→ Exercise brief:
Please write out exactly the lines of the data below from the line holding "- [Create a workout](docs/workouts/post.md)" through the line holding "- [Delete a workout](docs/workouts/delete.md)", and leave out the rest.

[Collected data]
++++++

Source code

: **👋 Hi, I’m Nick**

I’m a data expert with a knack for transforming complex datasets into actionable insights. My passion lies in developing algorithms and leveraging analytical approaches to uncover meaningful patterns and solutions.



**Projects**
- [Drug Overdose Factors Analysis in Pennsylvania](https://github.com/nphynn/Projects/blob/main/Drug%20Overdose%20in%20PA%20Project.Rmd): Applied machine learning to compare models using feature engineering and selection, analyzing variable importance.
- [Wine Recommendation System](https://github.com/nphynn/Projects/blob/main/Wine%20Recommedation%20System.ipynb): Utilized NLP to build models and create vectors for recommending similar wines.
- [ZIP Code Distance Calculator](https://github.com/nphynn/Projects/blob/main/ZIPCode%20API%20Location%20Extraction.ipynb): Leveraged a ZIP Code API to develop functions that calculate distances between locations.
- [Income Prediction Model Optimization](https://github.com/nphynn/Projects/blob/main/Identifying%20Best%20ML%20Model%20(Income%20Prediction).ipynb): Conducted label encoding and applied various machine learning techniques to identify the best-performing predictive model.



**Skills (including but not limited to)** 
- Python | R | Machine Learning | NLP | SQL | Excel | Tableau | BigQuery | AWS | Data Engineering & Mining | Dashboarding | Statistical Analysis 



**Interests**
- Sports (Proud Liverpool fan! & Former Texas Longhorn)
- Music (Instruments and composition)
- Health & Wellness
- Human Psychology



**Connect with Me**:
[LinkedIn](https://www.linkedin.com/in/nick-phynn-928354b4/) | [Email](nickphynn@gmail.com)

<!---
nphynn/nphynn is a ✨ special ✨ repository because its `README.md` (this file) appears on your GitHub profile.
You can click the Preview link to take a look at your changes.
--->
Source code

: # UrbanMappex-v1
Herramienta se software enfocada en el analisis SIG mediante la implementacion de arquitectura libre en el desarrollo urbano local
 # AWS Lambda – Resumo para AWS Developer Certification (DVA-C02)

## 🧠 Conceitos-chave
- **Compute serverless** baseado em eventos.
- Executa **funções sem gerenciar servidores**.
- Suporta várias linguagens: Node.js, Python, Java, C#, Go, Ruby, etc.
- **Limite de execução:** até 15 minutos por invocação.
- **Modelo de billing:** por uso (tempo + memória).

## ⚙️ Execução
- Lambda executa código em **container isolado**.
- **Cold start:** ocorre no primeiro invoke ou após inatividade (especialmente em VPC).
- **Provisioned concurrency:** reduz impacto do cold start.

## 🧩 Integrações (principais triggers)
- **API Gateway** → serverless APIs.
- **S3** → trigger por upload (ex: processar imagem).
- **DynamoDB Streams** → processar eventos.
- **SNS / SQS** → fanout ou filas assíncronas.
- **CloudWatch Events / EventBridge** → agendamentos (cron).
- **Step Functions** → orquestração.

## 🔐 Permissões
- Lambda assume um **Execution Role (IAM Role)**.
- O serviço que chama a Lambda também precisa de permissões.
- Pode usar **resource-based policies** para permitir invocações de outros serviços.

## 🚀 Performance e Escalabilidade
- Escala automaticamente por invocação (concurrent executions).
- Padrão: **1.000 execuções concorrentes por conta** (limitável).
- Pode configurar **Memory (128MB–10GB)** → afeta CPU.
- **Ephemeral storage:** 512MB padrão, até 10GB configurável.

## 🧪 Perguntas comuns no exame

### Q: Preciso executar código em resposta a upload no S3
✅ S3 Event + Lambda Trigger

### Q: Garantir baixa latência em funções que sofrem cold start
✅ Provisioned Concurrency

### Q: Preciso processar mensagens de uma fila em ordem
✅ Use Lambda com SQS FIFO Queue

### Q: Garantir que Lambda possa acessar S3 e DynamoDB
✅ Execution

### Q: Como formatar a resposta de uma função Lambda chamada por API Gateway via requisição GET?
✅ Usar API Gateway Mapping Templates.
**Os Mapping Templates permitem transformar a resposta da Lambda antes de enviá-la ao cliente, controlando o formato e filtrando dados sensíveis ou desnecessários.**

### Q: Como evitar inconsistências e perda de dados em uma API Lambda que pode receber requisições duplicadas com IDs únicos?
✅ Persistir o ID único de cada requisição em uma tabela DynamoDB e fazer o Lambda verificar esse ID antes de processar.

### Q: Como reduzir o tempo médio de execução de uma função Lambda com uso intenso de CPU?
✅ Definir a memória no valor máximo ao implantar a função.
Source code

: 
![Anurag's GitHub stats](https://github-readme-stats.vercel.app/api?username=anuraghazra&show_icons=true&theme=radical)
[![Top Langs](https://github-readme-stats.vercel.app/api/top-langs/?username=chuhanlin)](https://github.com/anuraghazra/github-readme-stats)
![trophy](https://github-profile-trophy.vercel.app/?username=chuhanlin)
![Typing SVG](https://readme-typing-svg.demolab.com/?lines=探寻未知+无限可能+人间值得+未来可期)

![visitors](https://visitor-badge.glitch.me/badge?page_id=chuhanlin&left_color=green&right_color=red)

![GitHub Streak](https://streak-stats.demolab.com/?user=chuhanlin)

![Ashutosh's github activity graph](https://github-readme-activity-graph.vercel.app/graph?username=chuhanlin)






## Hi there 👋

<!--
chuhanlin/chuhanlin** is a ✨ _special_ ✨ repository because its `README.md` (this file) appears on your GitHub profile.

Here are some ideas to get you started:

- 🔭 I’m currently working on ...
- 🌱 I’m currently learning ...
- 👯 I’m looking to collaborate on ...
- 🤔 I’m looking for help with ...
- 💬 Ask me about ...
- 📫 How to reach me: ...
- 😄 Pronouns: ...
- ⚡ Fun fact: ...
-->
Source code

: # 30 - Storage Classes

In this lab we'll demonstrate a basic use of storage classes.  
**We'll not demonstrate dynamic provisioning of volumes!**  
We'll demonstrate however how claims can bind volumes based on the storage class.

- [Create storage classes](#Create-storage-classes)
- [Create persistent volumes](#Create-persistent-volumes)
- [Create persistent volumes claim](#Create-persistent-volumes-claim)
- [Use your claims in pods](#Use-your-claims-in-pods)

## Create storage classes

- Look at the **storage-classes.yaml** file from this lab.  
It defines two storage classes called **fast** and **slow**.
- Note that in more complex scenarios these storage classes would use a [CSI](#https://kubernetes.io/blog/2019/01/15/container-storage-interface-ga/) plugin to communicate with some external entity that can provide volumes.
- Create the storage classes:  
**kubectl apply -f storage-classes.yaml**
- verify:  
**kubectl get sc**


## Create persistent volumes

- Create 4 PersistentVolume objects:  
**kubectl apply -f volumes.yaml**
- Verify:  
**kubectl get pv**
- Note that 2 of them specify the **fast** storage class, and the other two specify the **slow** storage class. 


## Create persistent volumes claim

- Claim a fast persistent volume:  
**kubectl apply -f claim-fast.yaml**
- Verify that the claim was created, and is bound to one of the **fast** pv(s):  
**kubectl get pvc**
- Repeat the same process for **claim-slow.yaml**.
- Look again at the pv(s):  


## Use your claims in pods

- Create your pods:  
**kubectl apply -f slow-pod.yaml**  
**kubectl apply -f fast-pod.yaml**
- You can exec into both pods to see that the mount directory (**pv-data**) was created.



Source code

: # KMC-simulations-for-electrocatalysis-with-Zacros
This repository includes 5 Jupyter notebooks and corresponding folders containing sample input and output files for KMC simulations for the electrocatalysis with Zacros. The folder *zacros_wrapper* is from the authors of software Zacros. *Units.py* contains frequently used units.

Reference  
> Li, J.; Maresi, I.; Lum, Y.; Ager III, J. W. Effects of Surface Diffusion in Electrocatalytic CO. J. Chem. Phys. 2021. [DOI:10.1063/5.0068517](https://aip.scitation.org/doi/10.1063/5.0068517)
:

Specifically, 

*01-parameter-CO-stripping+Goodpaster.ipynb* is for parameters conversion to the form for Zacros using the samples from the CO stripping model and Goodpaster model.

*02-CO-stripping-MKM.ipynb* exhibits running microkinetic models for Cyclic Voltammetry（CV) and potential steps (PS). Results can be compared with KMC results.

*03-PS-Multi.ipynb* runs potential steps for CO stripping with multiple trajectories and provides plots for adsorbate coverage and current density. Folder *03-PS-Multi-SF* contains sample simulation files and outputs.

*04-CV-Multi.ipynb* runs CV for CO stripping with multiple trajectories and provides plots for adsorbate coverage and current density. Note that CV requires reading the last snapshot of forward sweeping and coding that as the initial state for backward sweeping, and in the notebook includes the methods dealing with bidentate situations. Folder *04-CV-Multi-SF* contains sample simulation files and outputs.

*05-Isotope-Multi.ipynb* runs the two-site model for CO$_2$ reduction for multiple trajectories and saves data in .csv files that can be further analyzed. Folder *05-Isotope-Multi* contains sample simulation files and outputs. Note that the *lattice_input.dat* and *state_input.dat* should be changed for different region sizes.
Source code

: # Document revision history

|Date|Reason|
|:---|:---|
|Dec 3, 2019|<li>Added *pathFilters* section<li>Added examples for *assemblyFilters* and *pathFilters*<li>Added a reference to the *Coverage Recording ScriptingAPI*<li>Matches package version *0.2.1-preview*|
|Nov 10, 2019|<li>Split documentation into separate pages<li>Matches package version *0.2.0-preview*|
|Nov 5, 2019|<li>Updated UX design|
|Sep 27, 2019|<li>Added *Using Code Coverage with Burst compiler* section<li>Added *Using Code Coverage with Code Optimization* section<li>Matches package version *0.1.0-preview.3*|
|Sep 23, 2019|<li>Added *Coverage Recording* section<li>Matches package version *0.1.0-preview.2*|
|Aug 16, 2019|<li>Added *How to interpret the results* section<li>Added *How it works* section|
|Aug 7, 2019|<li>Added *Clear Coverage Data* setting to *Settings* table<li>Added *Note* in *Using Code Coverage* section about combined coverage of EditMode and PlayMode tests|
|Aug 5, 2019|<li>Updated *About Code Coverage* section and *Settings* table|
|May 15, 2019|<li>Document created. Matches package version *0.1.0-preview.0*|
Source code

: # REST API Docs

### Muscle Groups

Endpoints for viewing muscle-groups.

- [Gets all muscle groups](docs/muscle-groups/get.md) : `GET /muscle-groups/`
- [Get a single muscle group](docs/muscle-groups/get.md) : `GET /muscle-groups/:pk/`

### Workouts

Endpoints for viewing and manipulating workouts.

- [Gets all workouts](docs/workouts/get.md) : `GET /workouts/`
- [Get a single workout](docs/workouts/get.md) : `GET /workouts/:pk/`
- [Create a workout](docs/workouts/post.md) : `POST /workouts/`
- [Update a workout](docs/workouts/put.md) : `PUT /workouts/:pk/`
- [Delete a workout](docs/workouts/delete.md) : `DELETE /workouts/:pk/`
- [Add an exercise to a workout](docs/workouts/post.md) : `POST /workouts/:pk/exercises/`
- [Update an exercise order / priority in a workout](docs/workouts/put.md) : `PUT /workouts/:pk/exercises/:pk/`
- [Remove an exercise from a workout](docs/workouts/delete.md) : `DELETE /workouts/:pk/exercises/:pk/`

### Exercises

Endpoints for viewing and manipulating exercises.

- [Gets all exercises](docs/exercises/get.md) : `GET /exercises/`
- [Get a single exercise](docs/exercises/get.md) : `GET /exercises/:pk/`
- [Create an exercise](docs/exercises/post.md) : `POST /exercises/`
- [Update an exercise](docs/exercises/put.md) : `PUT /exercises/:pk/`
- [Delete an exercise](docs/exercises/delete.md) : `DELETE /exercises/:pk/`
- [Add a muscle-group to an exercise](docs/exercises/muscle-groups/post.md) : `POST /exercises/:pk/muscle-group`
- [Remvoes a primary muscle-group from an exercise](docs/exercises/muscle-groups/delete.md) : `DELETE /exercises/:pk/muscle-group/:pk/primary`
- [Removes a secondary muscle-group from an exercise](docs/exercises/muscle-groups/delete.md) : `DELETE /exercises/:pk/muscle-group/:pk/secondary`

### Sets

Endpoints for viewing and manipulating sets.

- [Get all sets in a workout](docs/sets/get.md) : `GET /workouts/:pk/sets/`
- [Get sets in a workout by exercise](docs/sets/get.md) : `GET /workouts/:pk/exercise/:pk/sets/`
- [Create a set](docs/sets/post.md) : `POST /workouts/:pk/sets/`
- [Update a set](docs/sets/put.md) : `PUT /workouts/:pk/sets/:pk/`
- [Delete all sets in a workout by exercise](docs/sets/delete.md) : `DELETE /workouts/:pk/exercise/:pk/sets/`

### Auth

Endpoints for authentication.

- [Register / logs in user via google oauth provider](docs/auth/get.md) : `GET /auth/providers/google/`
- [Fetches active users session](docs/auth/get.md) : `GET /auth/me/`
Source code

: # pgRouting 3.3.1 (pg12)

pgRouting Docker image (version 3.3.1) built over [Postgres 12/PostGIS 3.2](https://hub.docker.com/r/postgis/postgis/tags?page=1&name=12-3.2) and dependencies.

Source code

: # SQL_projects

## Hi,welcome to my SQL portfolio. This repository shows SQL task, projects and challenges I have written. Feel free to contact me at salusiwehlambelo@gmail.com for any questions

++++++

→ Answer section:
- [Create a workout](docs/workouts/post.md) : `POST /workouts/`
- [Update a workout](docs/workouts/put.md) : `PUT /workouts/:pk/`
- [Delete a workout](docs/workouts/delete.md) : `DELETE /workouts/:pk/`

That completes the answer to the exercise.